_Exercise goal_
Skip the images and repeat every entry word for word.

[Source records Boundary: Start]

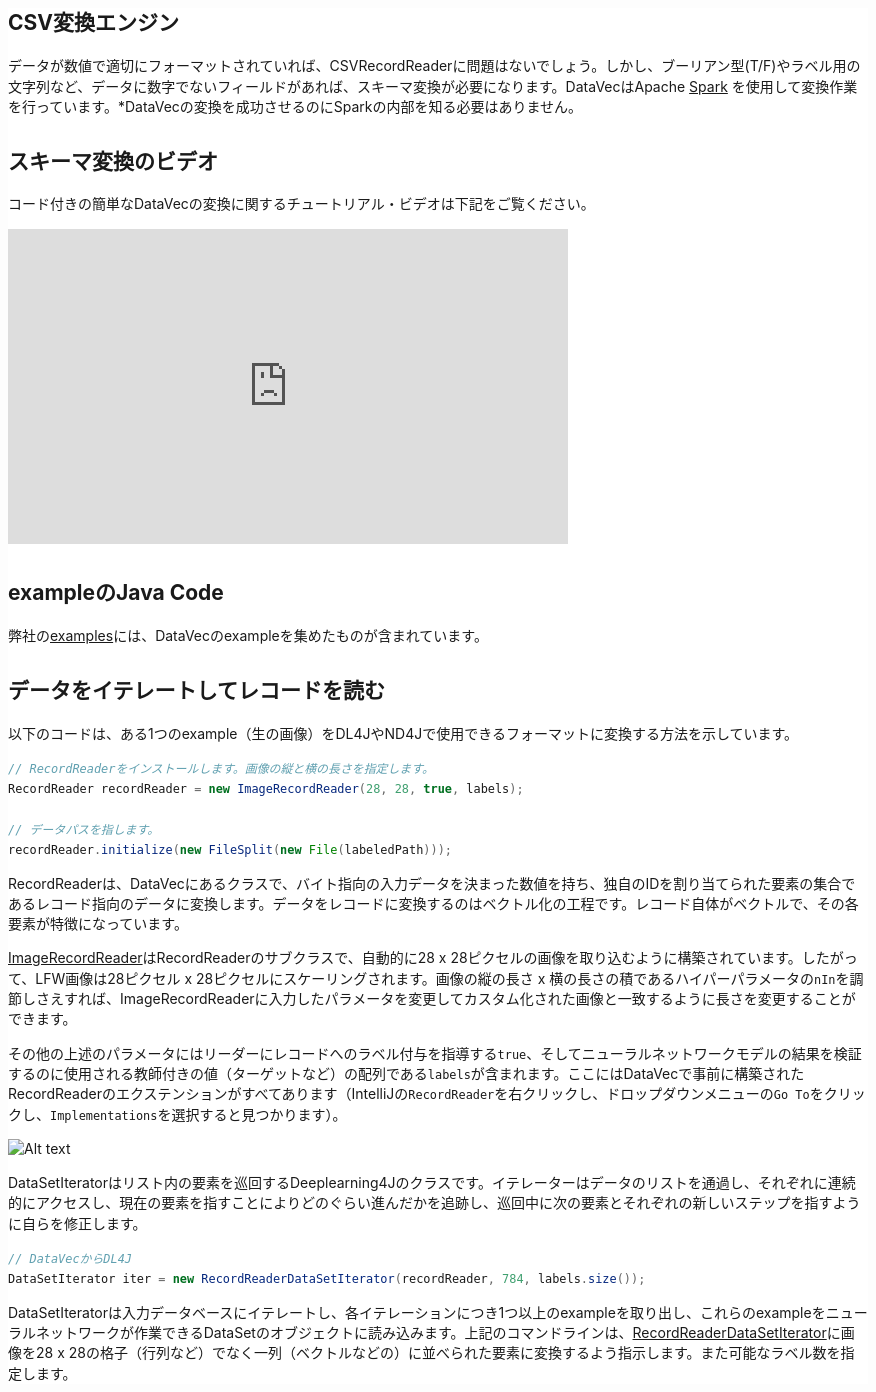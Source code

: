 ## CSV変換エンジン

データが数値で適切にフォーマットされていれば、CSVRecordReaderに問題はないでしょう。しかし、ブーリアン型(T/F)やラベル用の文字列など、データに数字でないフィールドがあれば、スキーマ変換が必要になります。DataVecはApache [Spark](http://spark.apache.org/) を使用して変換作業を行っています。*DataVecの変換を成功させるのにSparkの内部を知る必要はありません。

## スキーマ変換のビデオ

コード付きの簡単なDataVecの変換に関するチュートリアル・ビデオは下記をご覧ください。
<iframe width="560" height="315" src="https://www.youtube.com/embed/MLEMw2NxjxE" frameborder="0" allowfullscreen></iframe>

## exampleのJava Code

弊社の[examples](https://deeplearning4j.org/quickstart#examples)には、DataVecのexampleを集めたものが含まれています。   




## <a name="record">データをイテレートしてレコードを読む</a>

以下のコードは、ある1つのexample（生の画像）をDL4JやND4Jで使用できるフォーマットに変換する方法を示しています。

``` java
// RecordReaderをインストールします。画像の縦と横の長さを指定します。
RecordReader recordReader = new ImageRecordReader(28, 28, true, labels);

// データパスを指します。 
recordReader.initialize(new FileSplit(new File(labeledPath)));
```

RecordReaderは、DataVecにあるクラスで、バイト指向の入力データを決まった数値を持ち、独自のIDを割り当てられた要素の集合であるレコード指向のデータに変換します。データをレコードに変換するのはベクトル化の工程です。レコード自体がベクトルで、その各要素が特徴になっています。

[ImageRecordReader](https://github.com/deeplearning4j/DataVec/blob/a64389c08396bb39626201beeabb7c4d5f9288f9/datavec-data/datavec-data-image/src/main/java/org/datavec/image/recordreader/ImageRecordReader.java)はRecordReaderのサブクラスで、自動的に28 x 28ピクセルの画像を取り込むように構築されています。したがって、LFW画像は28ピクセル x 28ピクセルにスケーリングされます。画像の縦の長さ x 横の長さの積であるハイパーパラメータの`nIn`を調節しさえすれば、ImageRecordReaderに入力したパラメータを変更してカスタム化された画像と一致するように長さを変更することができます。 

その他の上述のパラメータにはリーダーにレコードへのラベル付与を指導する`true`、そしてニューラルネットワークモデルの結果を検証するのに使用される教師付きの値（ターゲットなど）の配列である`labels`が含まれます。ここにはDataVecで事前に構築されたRecordReaderのエクステンションがすべてあります（IntelliJの`RecordReader`を右クリックし、ドロップダウンメニューの`Go To`をクリックし、`Implementations`を選択すると見つかります）。

![Alt text](../img/recordreader_extensions.png)

DataSetIteratorはリスト内の要素を巡回するDeeplearning4Jのクラスです。イテレーターはデータのリストを通過し、それぞれに連続的にアクセスし、現在の要素を指すことによりどのぐらい進んだかを追跡し、巡回中に次の要素とそれぞれの新しいステップを指すように自らを修正します。

``` java
// DataVecからDL4J
DataSetIterator iter = new RecordReaderDataSetIterator(recordReader, 784, labels.size());
```

DataSetIteratorは入力データベースにイテレートし、各イテレーションにつき1つ以上のexampleを取り出し、これらのexampleをニューラルネットワークが作業できるDataSetのオブジェクトに読み込みます。上記のコマンドラインは、[RecordReaderDataSetIterator](https://github.com/deeplearning4j/deeplearning4j/blob/3e5c6a942864ced574c7715ae548d5e3cb22982c/deeplearning4j-core/src/main/java/org/deeplearning4j/datasets/canova/RecordReaderDataSetIterator.java)に画像を28 x 28の格子（行列など）でなく一列（ベクトルなどの）に並べられた要素に変換するよう指示します。また可能なラベル数を指定します。
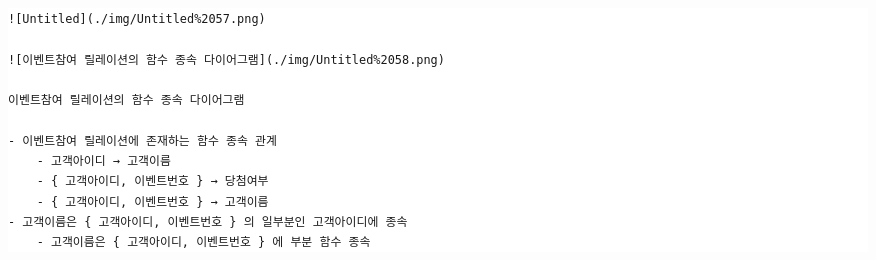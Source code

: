     ![Untitled](./img/Untitled%2057.png)
    
    ![이벤트참여 릴레이션의 함수 종속 다이어그램](./img/Untitled%2058.png)
    
    이벤트참여 릴레이션의 함수 종속 다이어그램
    
    - 이벤트참여 릴레이션에 존재하는 함수 종속 관계
        - 고객아이디 → 고객이름
        - { 고객아이디, 이벤트번호 } → 당첨여부
        - { 고객아이디, 이벤트번호 } → 고객이름
    - 고객이름은 { 고객아이디, 이벤트번호 } 의 일부분인 고객아이디에 종속
        - 고객이름은 { 고객아이디, 이벤트번호 } 에 부분 함수 종속

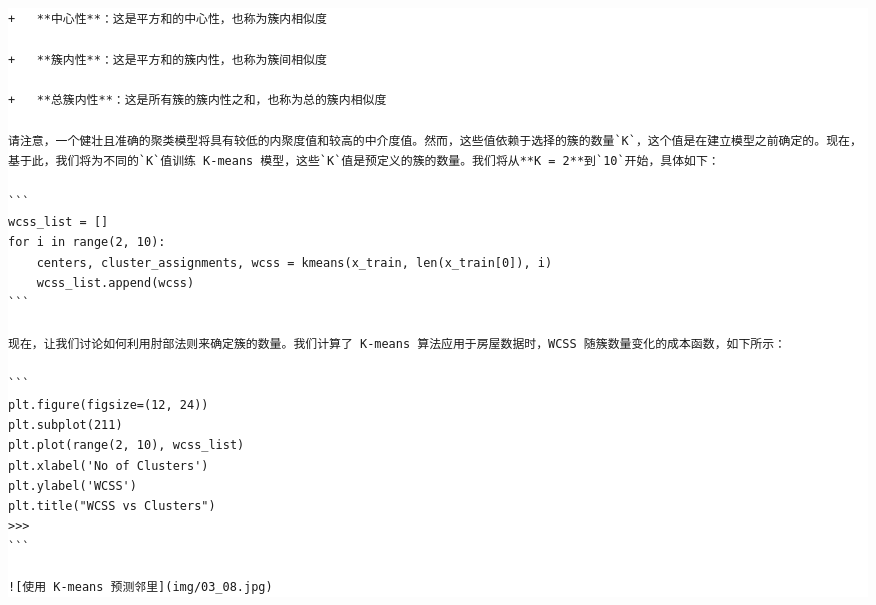     +   **中心性**：这是平方和的中心性，也称为簇内相似度

    +   **簇内性**：这是平方和的簇内性，也称为簇间相似度

    +   **总簇内性**：这是所有簇的簇内性之和，也称为总的簇内相似度

    请注意，一个健壮且准确的聚类模型将具有较低的内聚度值和较高的中介度值。然而，这些值依赖于选择的簇的数量`K`，这个值是在建立模型之前确定的。现在，基于此，我们将为不同的`K`值训练 K-means 模型，这些`K`值是预定义的簇的数量。我们将从**K = 2**到`10`开始，具体如下：

    ```
    wcss_list = []
    for i in range(2, 10):
        centers, cluster_assignments, wcss = kmeans(x_train, len(x_train[0]), i)
        wcss_list.append(wcss)
    ```

    现在，让我们讨论如何利用肘部法则来确定簇的数量。我们计算了 K-means 算法应用于房屋数据时，WCSS 随簇数量变化的成本函数，如下所示：

    ```
    plt.figure(figsize=(12, 24))
    plt.subplot(211)
    plt.plot(range(2, 10), wcss_list)
    plt.xlabel('No of Clusters')
    plt.ylabel('WCSS')
    plt.title("WCSS vs Clusters")
    >>>
    ```

    ![使用 K-means 预测邻里](img/03_08.jpg)
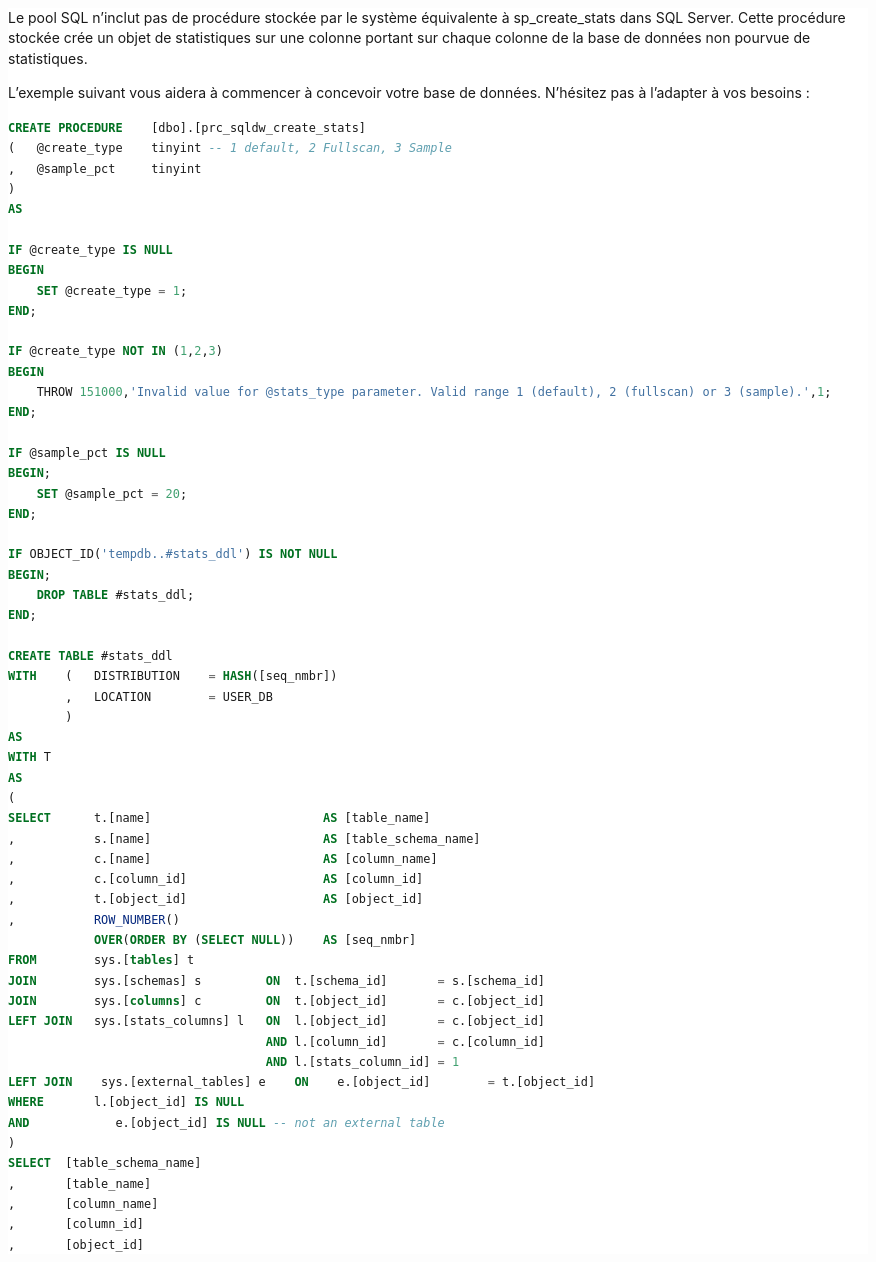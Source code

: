 Le pool SQL n’inclut pas de procédure stockée par le système équivalente à sp_create_stats dans SQL Server. Cette procédure stockée crée un objet de statistiques sur une colonne portant sur chaque colonne de la base de données non pourvue de statistiques.

L’exemple suivant vous aidera à commencer à concevoir votre base de données. N’hésitez pas à l’adapter à vos besoins :

```sql
CREATE PROCEDURE    [dbo].[prc_sqldw_create_stats]
(   @create_type    tinyint -- 1 default, 2 Fullscan, 3 Sample
,   @sample_pct     tinyint
)
AS

IF @create_type IS NULL
BEGIN
    SET @create_type = 1;
END;

IF @create_type NOT IN (1,2,3)
BEGIN
    THROW 151000,'Invalid value for @stats_type parameter. Valid range 1 (default), 2 (fullscan) or 3 (sample).',1;
END;

IF @sample_pct IS NULL
BEGIN;
    SET @sample_pct = 20;
END;

IF OBJECT_ID('tempdb..#stats_ddl') IS NOT NULL
BEGIN;
    DROP TABLE #stats_ddl;
END;

CREATE TABLE #stats_ddl
WITH    (   DISTRIBUTION    = HASH([seq_nmbr])
        ,   LOCATION        = USER_DB
        )
AS
WITH T
AS
(
SELECT      t.[name]                        AS [table_name]
,           s.[name]                        AS [table_schema_name]
,           c.[name]                        AS [column_name]
,           c.[column_id]                   AS [column_id]
,           t.[object_id]                   AS [object_id]
,           ROW_NUMBER()
            OVER(ORDER BY (SELECT NULL))    AS [seq_nmbr]
FROM        sys.[tables] t
JOIN        sys.[schemas] s         ON  t.[schema_id]       = s.[schema_id]
JOIN        sys.[columns] c         ON  t.[object_id]       = c.[object_id]
LEFT JOIN   sys.[stats_columns] l   ON  l.[object_id]       = c.[object_id]
                                    AND l.[column_id]       = c.[column_id]
                                    AND l.[stats_column_id] = 1
LEFT JOIN    sys.[external_tables] e    ON    e.[object_id]        = t.[object_id]
WHERE       l.[object_id] IS NULL
AND            e.[object_id] IS NULL -- not an external table
)
SELECT  [table_schema_name]
,       [table_name]
,       [column_name]
,       [column_id]
,       [object_id]
```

[Source records Boundary: End]

_Answer box_
Source code

: ## CSV変換エンジン

データが数値で適切にフォーマットされていれば、CSVRecordReaderに問題はないでしょう。しかし、ブーリアン型(T/F)やラベル用の文字列など、データに数字でないフィールドがあれば、スキーマ変換が必要になります。DataVecはApache [Spark](http://spark.apache.org/) を使用して変換作業を行っています。*DataVecの変換を成功させるのにSparkの内部を知る必要はありません。

## スキーマ変換のビデオ

コード付きの簡単なDataVecの変換に関するチュートリアル・ビデオは下記をご覧ください。
<iframe width="560" height="315" src="https://www.youtube.com/embed/MLEMw2NxjxE" frameborder="0" allowfullscreen></iframe>

## exampleのJava Code

弊社の[examples](https://deeplearning4j.org/quickstart#examples)には、DataVecのexampleを集めたものが含まれています。   




## <a name="record">データをイテレートしてレコードを読む</a>

以下のコードは、ある1つのexample（生の画像）をDL4JやND4Jで使用できるフォーマットに変換する方法を示しています。

``` java
// RecordReaderをインストールします。画像の縦と横の長さを指定します。
RecordReader recordReader = new ImageRecordReader(28, 28, true, labels);

// データパスを指します。 
recordReader.initialize(new FileSplit(new File(labeledPath)));
```

RecordReaderは、DataVecにあるクラスで、バイト指向の入力データを決まった数値を持ち、独自のIDを割り当てられた要素の集合であるレコード指向のデータに変換します。データをレコードに変換するのはベクトル化の工程です。レコード自体がベクトルで、その各要素が特徴になっています。

[ImageRecordReader](https://github.com/deeplearning4j/DataVec/blob/a64389c08396bb39626201beeabb7c4d5f9288f9/datavec-data/datavec-data-image/src/main/java/org/datavec/image/recordreader/ImageRecordReader.java)はRecordReaderのサブクラスで、自動的に28 x 28ピクセルの画像を取り込むように構築されています。したがって、LFW画像は28ピクセル x 28ピクセルにスケーリングされます。画像の縦の長さ x 横の長さの積であるハイパーパラメータの`nIn`を調節しさえすれば、ImageRecordReaderに入力したパラメータを変更してカスタム化された画像と一致するように長さを変更することができます。 

その他の上述のパラメータにはリーダーにレコードへのラベル付与を指導する`true`、そしてニューラルネットワークモデルの結果を検証するのに使用される教師付きの値（ターゲットなど）の配列である`labels`が含まれます。ここにはDataVecで事前に構築されたRecordReaderのエクステンションがすべてあります（IntelliJの`RecordReader`を右クリックし、ドロップダウンメニューの`Go To`をクリックし、`Implementations`を選択すると見つかります）。

![Alt text](../img/recordreader_extensions.png)

DataSetIteratorはリスト内の要素を巡回するDeeplearning4Jのクラスです。イテレーターはデータのリストを通過し、それぞれに連続的にアクセスし、現在の要素を指すことによりどのぐらい進んだかを追跡し、巡回中に次の要素とそれぞれの新しいステップを指すように自らを修正します。

``` java
// DataVecからDL4J
DataSetIterator iter = new RecordReaderDataSetIterator(recordReader, 784, labels.size());
```

DataSetIteratorは入力データベースにイテレートし、各イテレーションにつき1つ以上のexampleを取り出し、これらのexampleをニューラルネットワークが作業できるDataSetのオブジェクトに読み込みます。上記のコマンドラインは、[RecordReaderDataSetIterator](https://github.com/deeplearning4j/deeplearning4j/blob/3e5c6a942864ced574c7715ae548d5e3cb22982c/deeplearning4j-core/src/main/java/org/deeplearning4j/datasets/canova/RecordReaderDataSetIterator.java)に画像を28 x 28の格子（行列など）でなく一列（ベクトルなどの）に並べられた要素に変換するよう指示します。また可能なラベル数を指定します。
Source code

:     ![Untitled](./img/Untitled%2057.png)
    
    ![이벤트참여 릴레이션의 함수 종속 다이어그램](./img/Untitled%2058.png)
    
    이벤트참여 릴레이션의 함수 종속 다이어그램
    
    - 이벤트참여 릴레이션에 존재하는 함수 종속 관계
        - 고객아이디 → 고객이름
        - { 고객아이디, 이벤트번호 } → 당첨여부
        - { 고객아이디, 이벤트번호 } → 고객이름
    - 고객이름은 { 고객아이디, 이벤트번호 } 의 일부분인 고객아이디에 종속
        - 고객이름은 { 고객아이디, 이벤트번호 } 에 부분 함수 종속

     +   **中心性**：这是平方和的中心性，也称为簇内相似度

    +   **簇内性**：这是平方和的簇内性，也称为簇间相似度

    +   **总簇内性**：这是所有簇的簇内性之和，也称为总的簇内相似度

    请注意，一个健壮且准确的聚类模型将具有较低的内聚度值和较高的中介度值。然而，这些值依赖于选择的簇的数量`K`，这个值是在建立模型之前确定的。现在，基于此，我们将为不同的`K`值训练 K-means 模型，这些`K`值是预定义的簇的数量。我们将从**K = 2**到`10`开始，具体如下：

    ```
    wcss_list = []
    for i in range(2, 10):
        centers, cluster_assignments, wcss = kmeans(x_train, len(x_train[0]), i)
        wcss_list.append(wcss)
    ```

    现在，让我们讨论如何利用肘部法则来确定簇的数量。我们计算了 K-means 算法应用于房屋数据时，WCSS 随簇数量变化的成本函数，如下所示：

    ```
    plt.figure(figsize=(12, 24))
    plt.subplot(211)
    plt.plot(range(2, 10), wcss_list)
    plt.xlabel('No of Clusters')
    plt.ylabel('WCSS')
    plt.title("WCSS vs Clusters")
    >>>
    ```

    ![使用 K-means 预测邻里](img/03_08.jpg)
Source code

: Le pool SQL n’inclut pas de procédure stockée par le système équivalente à sp_create_stats dans SQL Server. Cette procédure stockée crée un objet de statistiques sur une colonne portant sur chaque colonne de la base de données non pourvue de statistiques.

L’exemple suivant vous aidera à commencer à concevoir votre base de données. N’hésitez pas à l’adapter à vos besoins :

```sql
CREATE PROCEDURE    [dbo].[prc_sqldw_create_stats]
(   @create_type    tinyint -- 1 default, 2 Fullscan, 3 Sample
,   @sample_pct     tinyint
)
AS

IF @create_type IS NULL
BEGIN
    SET @create_type = 1;
END;

IF @create_type NOT IN (1,2,3)
BEGIN
    THROW 151000,'Invalid value for @stats_type parameter. Valid range 1 (default), 2 (fullscan) or 3 (sample).',1;
END;

IF @sample_pct IS NULL
BEGIN;
    SET @sample_pct = 20;
END;

IF OBJECT_ID('tempdb..#stats_ddl') IS NOT NULL
BEGIN;
    DROP TABLE #stats_ddl;
END;

CREATE TABLE #stats_ddl
WITH    (   DISTRIBUTION    = HASH([seq_nmbr])
        ,   LOCATION        = USER_DB
        )
AS
WITH T
AS
(
SELECT      t.[name]                        AS [table_name]
,           s.[name]                        AS [table_schema_name]
,           c.[name]                        AS [column_name]
,           c.[column_id]                   AS [column_id]
,           t.[object_id]                   AS [object_id]
,           ROW_NUMBER()
            OVER(ORDER BY (SELECT NULL))    AS [seq_nmbr]
FROM        sys.[tables] t
JOIN        sys.[schemas] s         ON  t.[schema_id]       = s.[schema_id]
JOIN        sys.[columns] c         ON  t.[object_id]       = c.[object_id]
LEFT JOIN   sys.[stats_columns] l   ON  l.[object_id]       = c.[object_id]
                                    AND l.[column_id]       = c.[column_id]
                                    AND l.[stats_column_id] = 1
LEFT JOIN    sys.[external_tables] e    ON    e.[object_id]        = t.[object_id]
WHERE       l.[object_id] IS NULL
AND            e.[object_id] IS NULL -- not an external table
)
SELECT  [table_schema_name]
,       [table_name]
,       [column_name]
,       [column_id]
,       [object_id]
```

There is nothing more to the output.